ASSIGNMENT → The span to repeat in the listing below runs from the line containing "pakkaukset ja polut" to the line containing "kirjoitusnäkymä uudelle viestille", inclusive. Repeat it exactly, and only it.
BEGIN LISTED RECORDS
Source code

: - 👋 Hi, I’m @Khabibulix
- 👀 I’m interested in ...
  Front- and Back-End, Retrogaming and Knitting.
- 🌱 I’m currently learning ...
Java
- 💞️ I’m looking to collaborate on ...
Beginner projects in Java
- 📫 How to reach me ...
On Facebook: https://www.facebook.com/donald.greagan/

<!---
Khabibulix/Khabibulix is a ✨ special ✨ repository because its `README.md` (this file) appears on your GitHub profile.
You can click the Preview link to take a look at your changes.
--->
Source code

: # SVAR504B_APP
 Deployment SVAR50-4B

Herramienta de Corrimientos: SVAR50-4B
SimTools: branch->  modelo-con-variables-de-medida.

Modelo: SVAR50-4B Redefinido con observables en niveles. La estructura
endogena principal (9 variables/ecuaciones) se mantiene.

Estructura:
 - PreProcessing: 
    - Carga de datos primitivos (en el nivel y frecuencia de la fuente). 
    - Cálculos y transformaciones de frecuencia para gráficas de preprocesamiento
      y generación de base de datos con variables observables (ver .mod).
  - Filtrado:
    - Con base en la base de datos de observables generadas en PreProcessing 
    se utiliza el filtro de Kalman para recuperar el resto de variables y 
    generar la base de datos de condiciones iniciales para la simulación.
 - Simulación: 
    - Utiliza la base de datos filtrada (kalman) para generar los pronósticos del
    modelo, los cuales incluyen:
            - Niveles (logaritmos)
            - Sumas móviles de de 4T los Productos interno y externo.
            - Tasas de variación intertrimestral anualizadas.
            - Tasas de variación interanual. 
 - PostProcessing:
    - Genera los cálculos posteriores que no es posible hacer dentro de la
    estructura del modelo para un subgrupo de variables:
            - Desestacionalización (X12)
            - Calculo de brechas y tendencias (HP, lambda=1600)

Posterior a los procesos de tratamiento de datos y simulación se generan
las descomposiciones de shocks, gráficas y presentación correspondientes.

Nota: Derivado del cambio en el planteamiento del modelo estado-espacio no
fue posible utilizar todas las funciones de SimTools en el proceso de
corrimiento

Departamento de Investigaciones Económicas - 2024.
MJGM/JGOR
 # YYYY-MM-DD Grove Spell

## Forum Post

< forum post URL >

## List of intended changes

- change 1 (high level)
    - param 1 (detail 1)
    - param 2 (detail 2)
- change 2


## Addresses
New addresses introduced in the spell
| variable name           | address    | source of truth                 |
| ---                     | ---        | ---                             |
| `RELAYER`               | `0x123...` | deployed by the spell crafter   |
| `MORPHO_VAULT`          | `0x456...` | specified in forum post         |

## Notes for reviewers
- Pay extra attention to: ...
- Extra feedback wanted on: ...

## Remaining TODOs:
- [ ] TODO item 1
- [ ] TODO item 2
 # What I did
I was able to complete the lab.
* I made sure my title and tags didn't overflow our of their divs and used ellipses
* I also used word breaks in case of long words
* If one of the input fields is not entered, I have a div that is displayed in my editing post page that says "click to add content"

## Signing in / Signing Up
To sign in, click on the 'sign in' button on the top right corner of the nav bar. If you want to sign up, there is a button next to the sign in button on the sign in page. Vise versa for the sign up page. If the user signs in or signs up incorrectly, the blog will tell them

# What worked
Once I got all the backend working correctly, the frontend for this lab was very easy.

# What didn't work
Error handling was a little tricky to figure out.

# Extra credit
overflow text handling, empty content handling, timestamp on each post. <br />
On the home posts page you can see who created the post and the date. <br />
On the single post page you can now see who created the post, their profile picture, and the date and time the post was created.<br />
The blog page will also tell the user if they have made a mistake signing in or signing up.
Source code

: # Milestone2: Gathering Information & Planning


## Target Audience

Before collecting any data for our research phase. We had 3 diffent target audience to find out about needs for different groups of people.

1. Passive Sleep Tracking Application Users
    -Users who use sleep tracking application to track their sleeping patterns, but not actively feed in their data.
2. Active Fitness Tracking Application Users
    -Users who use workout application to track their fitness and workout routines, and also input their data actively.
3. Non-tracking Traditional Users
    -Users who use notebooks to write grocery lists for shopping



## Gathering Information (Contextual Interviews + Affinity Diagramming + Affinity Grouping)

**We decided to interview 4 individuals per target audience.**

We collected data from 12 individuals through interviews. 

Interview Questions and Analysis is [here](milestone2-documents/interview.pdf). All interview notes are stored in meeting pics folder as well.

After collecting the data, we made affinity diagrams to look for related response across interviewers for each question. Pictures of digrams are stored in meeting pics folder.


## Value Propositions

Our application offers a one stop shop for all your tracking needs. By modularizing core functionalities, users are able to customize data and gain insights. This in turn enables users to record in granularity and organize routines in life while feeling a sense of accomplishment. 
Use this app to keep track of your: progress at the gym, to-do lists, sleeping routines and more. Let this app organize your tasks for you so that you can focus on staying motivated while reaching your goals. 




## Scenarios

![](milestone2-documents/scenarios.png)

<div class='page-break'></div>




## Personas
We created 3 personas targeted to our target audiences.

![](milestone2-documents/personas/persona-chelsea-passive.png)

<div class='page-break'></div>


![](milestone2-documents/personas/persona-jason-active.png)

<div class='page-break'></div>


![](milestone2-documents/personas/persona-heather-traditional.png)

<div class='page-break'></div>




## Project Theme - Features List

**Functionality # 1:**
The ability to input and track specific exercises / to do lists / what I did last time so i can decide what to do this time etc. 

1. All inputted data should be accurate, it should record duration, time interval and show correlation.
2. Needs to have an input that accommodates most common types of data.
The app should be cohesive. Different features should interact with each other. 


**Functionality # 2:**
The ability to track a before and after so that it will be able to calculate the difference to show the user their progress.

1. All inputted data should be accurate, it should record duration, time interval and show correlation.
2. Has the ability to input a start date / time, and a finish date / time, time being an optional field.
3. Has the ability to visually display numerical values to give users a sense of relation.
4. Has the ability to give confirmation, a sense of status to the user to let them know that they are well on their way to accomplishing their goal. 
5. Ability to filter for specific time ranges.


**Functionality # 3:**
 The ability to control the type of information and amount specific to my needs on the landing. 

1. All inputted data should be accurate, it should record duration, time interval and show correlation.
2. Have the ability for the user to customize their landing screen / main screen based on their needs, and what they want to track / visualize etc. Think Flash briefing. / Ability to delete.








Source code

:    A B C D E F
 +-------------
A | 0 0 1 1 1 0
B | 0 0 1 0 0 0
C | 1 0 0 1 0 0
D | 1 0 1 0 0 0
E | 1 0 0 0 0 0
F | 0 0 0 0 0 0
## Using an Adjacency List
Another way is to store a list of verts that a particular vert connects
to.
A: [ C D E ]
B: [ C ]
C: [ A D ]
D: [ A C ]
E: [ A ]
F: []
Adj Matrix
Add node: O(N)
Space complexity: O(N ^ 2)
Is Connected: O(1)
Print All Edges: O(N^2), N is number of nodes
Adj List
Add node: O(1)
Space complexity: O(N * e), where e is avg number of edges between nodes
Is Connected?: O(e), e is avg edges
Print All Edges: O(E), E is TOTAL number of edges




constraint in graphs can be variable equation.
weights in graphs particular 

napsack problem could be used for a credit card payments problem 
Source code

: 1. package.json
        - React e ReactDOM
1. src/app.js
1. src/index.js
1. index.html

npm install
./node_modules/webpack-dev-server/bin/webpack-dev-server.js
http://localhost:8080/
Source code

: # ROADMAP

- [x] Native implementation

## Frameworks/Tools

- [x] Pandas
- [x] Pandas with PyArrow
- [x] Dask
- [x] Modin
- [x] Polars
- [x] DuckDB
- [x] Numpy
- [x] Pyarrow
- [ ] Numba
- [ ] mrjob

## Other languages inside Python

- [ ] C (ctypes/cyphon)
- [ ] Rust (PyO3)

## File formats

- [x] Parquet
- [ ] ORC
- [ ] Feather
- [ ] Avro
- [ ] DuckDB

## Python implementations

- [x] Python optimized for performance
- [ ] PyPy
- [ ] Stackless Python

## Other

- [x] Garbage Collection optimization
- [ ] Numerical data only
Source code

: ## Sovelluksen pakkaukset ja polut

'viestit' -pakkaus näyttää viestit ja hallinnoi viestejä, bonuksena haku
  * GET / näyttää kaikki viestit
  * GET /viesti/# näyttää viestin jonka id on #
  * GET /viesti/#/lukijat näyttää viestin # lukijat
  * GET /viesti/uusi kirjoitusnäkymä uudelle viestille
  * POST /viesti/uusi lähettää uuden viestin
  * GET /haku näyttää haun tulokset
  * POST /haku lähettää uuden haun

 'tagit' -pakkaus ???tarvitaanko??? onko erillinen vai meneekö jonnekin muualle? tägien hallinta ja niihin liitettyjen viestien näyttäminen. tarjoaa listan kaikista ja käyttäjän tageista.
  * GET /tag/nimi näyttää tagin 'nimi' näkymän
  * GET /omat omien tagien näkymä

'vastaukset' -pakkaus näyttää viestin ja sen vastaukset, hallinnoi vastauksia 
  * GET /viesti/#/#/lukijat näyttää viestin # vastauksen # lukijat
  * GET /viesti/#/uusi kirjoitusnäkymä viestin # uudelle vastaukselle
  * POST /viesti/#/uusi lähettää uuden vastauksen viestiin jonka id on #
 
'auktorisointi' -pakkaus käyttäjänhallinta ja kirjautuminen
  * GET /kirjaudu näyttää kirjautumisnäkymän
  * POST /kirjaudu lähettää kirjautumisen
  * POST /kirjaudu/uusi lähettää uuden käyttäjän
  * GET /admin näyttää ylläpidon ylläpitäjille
END LISTED RECORDS
OUTPUT OF THE TASK →
: ## Sovelluksen pakkaukset ja polut

'viestit' -pakkaus näyttää viestit ja hallinnoi viestejä, bonuksena haku
  * GET / näyttää kaikki viestit
  * GET /viesti/# näyttää viestin jonka id on #
  * GET /viesti/#/lukijat näyttää viestin # lukijat
  * GET /viesti/uusi kirjoitusnäkymä uudelle viestille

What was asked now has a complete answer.